* [The task] Read the listing below and tally the lines that contain "mais"; the reply is that tally only.
★ ★ ★ ★ ★ ★ ★
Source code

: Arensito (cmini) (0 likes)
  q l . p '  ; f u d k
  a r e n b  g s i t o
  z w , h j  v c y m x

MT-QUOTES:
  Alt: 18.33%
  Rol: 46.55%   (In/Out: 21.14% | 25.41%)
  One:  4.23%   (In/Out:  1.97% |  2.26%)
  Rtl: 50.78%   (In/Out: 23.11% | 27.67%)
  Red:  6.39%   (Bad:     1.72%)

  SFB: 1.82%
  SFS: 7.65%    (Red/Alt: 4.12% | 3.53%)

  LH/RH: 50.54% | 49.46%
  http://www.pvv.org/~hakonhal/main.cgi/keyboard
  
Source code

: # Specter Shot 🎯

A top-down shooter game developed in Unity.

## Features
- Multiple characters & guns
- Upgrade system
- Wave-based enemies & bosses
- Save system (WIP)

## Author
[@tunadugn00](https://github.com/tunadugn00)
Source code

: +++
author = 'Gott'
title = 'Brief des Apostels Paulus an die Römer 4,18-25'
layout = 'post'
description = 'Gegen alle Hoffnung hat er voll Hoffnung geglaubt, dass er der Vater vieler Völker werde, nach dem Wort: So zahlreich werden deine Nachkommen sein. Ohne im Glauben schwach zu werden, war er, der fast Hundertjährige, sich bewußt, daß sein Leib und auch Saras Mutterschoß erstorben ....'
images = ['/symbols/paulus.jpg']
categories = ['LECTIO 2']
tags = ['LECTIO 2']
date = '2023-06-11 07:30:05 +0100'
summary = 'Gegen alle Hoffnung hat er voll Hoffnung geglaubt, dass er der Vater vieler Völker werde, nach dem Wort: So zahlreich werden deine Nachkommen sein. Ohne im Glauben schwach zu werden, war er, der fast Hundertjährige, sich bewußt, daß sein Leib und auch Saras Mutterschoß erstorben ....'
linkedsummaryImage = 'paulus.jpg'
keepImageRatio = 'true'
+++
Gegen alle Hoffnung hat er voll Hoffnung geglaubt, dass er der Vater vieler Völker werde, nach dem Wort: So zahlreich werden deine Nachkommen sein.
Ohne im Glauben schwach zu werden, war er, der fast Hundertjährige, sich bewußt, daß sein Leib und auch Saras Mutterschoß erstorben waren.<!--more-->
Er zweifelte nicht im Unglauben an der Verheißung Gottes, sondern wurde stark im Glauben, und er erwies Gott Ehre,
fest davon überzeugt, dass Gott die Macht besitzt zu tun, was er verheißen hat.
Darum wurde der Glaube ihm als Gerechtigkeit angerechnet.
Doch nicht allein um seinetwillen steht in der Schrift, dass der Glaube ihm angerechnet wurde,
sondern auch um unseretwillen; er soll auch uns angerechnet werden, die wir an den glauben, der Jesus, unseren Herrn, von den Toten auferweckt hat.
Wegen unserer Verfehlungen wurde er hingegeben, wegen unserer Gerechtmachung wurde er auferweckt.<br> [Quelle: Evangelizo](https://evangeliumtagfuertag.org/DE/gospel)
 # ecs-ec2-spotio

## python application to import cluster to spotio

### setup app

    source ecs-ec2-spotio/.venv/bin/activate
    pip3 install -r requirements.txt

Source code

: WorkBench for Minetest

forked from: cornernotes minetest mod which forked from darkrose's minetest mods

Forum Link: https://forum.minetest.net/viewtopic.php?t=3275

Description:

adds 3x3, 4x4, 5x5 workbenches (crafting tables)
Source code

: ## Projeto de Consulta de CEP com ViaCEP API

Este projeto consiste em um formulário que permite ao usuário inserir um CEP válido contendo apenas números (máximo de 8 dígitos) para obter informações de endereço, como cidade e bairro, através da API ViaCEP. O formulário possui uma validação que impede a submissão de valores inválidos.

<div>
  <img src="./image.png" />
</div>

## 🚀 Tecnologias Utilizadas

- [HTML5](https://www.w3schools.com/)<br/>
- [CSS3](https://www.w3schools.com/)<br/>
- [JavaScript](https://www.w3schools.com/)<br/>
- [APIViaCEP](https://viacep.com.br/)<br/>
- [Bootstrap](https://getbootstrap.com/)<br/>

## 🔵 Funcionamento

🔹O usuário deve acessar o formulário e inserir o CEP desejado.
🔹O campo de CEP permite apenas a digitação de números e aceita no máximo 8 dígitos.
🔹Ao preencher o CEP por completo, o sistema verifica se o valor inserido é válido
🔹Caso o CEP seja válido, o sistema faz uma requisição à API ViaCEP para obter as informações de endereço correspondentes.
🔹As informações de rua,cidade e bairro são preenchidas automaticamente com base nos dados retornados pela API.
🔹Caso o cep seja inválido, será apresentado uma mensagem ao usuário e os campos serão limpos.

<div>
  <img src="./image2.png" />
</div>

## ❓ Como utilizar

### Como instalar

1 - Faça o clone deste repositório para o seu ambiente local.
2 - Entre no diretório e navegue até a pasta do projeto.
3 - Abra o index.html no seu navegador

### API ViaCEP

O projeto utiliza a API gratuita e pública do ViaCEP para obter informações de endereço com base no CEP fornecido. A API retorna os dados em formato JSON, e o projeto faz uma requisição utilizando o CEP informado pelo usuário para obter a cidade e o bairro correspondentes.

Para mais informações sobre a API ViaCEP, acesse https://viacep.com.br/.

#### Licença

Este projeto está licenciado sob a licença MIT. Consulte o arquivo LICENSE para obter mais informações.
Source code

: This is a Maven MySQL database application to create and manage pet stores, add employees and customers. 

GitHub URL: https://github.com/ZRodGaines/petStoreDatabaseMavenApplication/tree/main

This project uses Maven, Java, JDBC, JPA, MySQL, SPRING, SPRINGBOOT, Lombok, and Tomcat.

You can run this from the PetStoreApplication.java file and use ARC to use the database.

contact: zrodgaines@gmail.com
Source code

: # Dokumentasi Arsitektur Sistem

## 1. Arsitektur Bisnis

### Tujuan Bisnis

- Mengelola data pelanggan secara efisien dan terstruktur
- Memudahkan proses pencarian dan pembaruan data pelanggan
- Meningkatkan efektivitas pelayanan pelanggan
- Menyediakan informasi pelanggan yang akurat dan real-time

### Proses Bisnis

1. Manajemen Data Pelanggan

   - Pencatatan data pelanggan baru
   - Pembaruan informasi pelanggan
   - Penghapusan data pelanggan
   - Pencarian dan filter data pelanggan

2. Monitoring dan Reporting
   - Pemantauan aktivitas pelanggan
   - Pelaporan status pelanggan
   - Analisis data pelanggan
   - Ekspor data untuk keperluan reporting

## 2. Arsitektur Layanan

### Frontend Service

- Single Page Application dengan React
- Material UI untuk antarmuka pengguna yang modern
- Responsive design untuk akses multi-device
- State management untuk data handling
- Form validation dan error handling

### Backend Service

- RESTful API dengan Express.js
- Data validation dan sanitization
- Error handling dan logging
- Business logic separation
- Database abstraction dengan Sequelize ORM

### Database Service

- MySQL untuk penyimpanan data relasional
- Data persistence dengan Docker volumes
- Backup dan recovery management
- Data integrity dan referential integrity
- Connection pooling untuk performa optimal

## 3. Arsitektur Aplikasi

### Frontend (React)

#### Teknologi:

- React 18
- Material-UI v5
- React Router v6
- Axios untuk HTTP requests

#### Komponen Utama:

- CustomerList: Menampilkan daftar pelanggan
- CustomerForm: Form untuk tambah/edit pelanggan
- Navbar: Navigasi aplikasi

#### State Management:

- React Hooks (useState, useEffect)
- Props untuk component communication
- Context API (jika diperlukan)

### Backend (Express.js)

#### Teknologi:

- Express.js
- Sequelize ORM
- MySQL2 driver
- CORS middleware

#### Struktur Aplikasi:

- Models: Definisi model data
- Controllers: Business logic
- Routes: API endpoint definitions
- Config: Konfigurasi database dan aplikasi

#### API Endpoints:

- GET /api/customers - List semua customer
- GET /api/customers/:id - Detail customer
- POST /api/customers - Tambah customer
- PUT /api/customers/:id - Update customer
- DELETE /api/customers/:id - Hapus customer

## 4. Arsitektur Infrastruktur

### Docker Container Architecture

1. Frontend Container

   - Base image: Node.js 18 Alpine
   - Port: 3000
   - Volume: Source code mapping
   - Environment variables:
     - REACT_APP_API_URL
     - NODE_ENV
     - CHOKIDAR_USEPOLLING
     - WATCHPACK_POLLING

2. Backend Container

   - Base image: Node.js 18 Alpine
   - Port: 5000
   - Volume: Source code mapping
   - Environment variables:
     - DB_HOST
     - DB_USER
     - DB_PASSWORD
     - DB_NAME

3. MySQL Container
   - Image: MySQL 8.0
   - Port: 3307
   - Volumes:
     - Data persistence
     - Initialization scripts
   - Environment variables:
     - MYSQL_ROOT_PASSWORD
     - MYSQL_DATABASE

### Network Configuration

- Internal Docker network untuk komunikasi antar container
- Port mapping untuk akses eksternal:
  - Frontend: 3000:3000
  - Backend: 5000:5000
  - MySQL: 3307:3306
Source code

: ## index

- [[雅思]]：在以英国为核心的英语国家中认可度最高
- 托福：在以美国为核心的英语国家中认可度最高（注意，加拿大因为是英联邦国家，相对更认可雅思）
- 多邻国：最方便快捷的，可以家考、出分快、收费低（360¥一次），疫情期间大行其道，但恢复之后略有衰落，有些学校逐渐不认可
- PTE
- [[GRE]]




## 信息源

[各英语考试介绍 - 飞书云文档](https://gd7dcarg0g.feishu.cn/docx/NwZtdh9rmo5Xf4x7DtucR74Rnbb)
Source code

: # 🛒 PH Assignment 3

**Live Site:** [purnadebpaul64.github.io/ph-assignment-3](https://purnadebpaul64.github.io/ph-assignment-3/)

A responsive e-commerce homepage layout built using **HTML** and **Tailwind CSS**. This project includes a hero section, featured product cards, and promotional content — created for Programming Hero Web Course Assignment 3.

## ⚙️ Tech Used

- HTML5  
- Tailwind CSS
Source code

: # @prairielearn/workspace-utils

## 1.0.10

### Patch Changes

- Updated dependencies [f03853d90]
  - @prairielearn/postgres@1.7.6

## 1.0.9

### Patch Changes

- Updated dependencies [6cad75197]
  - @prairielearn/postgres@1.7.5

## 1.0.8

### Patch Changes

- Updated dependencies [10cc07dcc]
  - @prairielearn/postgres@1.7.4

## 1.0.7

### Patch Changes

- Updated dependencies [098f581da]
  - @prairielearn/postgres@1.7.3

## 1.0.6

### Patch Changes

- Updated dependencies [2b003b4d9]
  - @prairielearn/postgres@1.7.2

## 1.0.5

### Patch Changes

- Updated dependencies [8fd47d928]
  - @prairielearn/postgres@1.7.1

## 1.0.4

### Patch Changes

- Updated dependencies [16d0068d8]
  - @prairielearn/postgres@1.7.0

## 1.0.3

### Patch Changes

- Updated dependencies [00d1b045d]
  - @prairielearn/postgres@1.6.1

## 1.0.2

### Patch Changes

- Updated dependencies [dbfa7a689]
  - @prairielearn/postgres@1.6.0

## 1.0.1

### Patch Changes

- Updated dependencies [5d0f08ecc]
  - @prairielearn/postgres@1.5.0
★ ★ ★ ★ ★ ★ ★
* [Your solution] 2